== WHAT THE EXERCISE ASKS ==
Return all of the material that follows, keeping each line exactly as it is.

== MATERIAL TO PROCESS ==
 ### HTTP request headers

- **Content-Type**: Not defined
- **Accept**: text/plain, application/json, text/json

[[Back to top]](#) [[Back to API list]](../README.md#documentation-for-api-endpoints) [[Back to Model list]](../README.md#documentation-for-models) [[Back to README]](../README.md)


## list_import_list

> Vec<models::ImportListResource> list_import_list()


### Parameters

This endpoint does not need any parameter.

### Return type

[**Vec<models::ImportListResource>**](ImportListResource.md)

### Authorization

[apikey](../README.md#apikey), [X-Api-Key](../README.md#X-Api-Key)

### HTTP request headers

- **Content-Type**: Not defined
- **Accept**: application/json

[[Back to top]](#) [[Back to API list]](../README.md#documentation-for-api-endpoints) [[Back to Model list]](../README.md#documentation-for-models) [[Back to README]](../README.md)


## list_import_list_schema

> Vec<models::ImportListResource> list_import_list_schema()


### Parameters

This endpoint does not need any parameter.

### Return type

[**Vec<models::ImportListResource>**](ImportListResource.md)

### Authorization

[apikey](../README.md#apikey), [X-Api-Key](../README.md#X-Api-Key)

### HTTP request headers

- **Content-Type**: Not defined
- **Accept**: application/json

== ANSWER SPACE ==
 ### HTTP request headers

- **Content-Type**: Not defined
- **Accept**: text/plain, application/json, text/json

[[Back to top]](#) [[Back to API list]](../README.md#documentation-for-api-endpoints) [[Back to Model list]](../README.md#documentation-for-models) [[Back to README]](../README.md)


## list_import_list

> Vec<models::ImportListResource> list_import_list()


### Parameters

This endpoint does not need any parameter.

### Return type

[**Vec<models::ImportListResource>**](ImportListResource.md)

### Authorization

[apikey](../README.md#apikey), [X-Api-Key](../README.md#X-Api-Key)

### HTTP request headers

- **Content-Type**: Not defined
- **Accept**: application/json

[[Back to top]](#) [[Back to API list]](../README.md#documentation-for-api-endpoints) [[Back to Model list]](../README.md#documentation-for-models) [[Back to README]](../README.md)


## list_import_list_schema

> Vec<models::ImportListResource> list_import_list_schema()


### Parameters

This endpoint does not need any parameter.

### Return type

[**Vec<models::ImportListResource>**](ImportListResource.md)

### Authorization

[apikey](../README.md#apikey), [X-Api-Key](../README.md#X-Api-Key)

### HTTP request headers

- **Content-Type**: Not defined
- **Accept**: application/json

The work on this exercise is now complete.